Some of my poems do begin on a “whimsical notion.”  “Freud at the Dentist” (one of three poems in the “GREAT MEN SERIES”) is an example:  the notion that the only way we can “digest” greatness is to see it in the most mundane and clichéd way, thus reducing that greatness to mediocrity or even vulgarity.  I think that most of my poems begin with hearing or remembering some beautiful language, or hearing or remembering some awful cliché that serves to cover or obscure some important truth.  I want, by use of intentionally clichéd language, to bring into awareness just how inadequate language is to express the depth of reality, or even a “moment of reality.”  My purpose is not to re-vision the world, but to help see it more clearly, and to help understand that language can be an impediment to seeing clearly.  I want to upset and disrupt the automatic thinking of my audience, to awaken them from their assumed interpretations of the world.

6. Is there something about your time at Case that helped to make this book possible?
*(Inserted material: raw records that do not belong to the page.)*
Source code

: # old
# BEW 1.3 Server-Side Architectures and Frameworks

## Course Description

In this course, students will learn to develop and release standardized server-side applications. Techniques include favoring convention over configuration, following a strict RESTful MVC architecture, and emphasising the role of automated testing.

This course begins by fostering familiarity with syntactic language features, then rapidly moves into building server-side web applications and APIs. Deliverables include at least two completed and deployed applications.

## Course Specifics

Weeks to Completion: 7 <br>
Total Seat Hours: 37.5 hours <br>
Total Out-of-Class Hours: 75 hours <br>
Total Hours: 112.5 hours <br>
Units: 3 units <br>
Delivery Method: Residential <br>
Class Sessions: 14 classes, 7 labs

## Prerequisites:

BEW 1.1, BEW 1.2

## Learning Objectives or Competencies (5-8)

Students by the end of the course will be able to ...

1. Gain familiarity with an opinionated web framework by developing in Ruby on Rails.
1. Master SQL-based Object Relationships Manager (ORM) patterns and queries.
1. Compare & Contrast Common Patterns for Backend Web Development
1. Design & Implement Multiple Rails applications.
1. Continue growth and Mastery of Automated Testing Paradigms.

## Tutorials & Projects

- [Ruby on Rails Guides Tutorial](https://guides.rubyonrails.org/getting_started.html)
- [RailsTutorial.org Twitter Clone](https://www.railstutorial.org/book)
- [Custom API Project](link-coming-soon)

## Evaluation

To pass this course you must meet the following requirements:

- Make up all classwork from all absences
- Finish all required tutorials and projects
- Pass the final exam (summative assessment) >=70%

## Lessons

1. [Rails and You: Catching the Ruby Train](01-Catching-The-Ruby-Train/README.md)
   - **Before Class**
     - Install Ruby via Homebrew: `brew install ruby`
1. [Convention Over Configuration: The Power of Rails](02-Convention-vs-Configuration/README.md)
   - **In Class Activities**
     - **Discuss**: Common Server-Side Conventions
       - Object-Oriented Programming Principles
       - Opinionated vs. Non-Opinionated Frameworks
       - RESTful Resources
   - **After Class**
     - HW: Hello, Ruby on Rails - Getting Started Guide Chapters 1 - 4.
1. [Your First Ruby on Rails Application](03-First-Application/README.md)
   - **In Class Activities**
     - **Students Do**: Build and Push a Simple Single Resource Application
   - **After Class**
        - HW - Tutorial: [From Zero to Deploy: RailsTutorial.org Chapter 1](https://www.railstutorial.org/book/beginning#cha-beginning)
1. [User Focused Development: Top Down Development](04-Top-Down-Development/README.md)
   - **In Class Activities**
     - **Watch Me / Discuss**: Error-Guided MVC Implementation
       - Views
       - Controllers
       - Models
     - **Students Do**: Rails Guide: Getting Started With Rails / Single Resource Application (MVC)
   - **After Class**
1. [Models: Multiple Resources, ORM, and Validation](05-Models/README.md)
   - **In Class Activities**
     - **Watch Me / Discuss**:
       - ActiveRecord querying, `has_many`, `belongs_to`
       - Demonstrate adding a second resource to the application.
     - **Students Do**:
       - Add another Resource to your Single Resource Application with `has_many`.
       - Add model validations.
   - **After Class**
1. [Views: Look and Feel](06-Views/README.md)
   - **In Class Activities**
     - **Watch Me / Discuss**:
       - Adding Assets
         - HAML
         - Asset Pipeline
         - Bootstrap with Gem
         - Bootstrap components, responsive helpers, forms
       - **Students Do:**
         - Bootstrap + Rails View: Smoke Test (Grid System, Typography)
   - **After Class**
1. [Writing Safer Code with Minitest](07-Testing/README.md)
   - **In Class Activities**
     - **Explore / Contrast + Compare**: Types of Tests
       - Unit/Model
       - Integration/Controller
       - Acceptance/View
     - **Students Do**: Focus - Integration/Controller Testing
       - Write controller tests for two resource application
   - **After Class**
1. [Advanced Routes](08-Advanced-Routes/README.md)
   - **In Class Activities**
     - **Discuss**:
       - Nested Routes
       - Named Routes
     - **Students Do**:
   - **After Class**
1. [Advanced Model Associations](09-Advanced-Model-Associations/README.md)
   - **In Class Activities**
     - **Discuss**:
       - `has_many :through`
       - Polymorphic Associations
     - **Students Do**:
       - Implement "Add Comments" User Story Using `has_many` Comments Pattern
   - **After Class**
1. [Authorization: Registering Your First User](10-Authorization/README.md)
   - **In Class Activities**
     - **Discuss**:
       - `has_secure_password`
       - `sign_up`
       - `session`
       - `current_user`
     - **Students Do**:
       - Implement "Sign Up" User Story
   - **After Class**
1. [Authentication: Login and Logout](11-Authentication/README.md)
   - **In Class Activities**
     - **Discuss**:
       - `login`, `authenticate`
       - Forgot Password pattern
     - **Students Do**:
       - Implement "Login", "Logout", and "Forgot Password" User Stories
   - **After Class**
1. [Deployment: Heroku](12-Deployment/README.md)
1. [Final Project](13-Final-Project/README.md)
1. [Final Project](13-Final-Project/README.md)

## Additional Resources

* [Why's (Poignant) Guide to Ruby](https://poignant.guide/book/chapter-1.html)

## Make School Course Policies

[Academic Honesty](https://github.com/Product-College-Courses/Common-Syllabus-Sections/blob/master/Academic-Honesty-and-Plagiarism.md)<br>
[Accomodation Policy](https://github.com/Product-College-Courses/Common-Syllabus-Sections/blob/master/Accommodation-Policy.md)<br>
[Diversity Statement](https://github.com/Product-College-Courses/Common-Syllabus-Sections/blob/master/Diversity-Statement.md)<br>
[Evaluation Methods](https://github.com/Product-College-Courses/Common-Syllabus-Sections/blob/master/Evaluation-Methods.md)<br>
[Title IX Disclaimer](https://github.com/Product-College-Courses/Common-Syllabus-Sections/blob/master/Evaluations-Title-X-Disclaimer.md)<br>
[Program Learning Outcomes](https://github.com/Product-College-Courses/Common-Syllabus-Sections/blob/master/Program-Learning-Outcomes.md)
Yes, my fine instruction in English at CWRU!  This instruction began as a freshman, with Dr. Murrah.  Through him I was introduced for the first time to the critical analysis of great literary works, both large (novel) and small (a single poem).  As I mentioned in my answer to question 3, my English professors inspired me to love great writing.  The fine intellects of professors Thomas McFarland and Albert Cook, authors in their own right, helped me recognize and understand the nature and importance of great literature.  I still have on my bookshelf the magisterial text, Masters of Modern Drama (editors, Haskell M. Block and Robert G. Shedd), which was the textbook used by Albert Cook for his comparative literature course on drama.  All of the greatest European and American playwrights of the 19th and 20th centuries are represented in this book, to include two of my favorites – Samuel Beckett (Endgame) and Eugène Ionesco (The Bald Soprano).  It was not until many years later that I came to believe that I could produce something worthwhile in my own writing.

Raymond Keen was educated at Case Western Reserve University and the University of Oklahoma.  He spent three years as a Navy clinical psychologist with a year in Vietnam (July 1967 – July 1968).  Since that time he has worked as a school psychologist and licensed mental health counselor in the USA and overseas, until his retirement in 2006.  He is a credentialed school psychologist in the states of California and Washington, and a licensed mental health counselor in the state of Washington.  Raymond lives with his wife Kemme in Sahuarita AZ.  They have two grown children, Anne-Elise and Michael.

Raymond writes, “I was born and raised in Pueblo, Colorado.  Back in my childhood of the ’40s and my adolescence during the ’50s, I believed in human greatness and human virtue.  I had respect for authority, and believed that life was fundamentally fair and could be understood as a rational narrative.  I believed that a human being could, through words, come close to expressing the truth, even if only a momentary fragment of this truth.  I now realize that I may have been overly optimistic.  Human verbal communication characteristically obscures the truth, as it covers the truth with the repetitive cliché.  My poetry attempts to make that insight present and palpable and undeniable.  Although I sometimes may succeed in getting through or beyond the cliché, I make no claims on truth.”